Collected data
▬▬▬

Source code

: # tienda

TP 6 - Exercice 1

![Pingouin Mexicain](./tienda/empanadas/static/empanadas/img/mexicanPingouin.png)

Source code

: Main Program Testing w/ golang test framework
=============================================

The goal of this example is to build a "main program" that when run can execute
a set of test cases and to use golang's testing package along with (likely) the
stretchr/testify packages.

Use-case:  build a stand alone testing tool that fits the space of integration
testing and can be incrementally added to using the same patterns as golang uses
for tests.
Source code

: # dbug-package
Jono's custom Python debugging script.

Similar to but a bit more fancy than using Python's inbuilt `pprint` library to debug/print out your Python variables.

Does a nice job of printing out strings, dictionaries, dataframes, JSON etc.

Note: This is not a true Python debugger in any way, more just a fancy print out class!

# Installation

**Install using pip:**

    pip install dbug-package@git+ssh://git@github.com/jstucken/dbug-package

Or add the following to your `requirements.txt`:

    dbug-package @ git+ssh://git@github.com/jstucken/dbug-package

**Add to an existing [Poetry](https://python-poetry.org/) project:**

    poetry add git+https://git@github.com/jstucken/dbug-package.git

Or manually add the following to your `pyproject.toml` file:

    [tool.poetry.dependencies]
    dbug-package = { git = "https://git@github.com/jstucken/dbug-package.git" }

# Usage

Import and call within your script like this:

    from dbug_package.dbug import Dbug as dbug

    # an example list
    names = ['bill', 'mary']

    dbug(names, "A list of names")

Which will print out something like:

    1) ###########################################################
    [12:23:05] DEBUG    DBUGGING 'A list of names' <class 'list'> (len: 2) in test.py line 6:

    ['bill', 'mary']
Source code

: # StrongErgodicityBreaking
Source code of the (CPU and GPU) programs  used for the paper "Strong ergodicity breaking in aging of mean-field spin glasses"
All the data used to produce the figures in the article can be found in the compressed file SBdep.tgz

▬▬▬

-- Problem statement --
Among the records above, find the lines that contain "used" and copy every one.

-- Answer to this exercise --
Source code of the (CPU and GPU) programs  used for the paper "Strong ergodicity breaking in aging of mean-field spin glasses"
All the data used to produce the figures in the article can be found in the compressed file SBdep.tgz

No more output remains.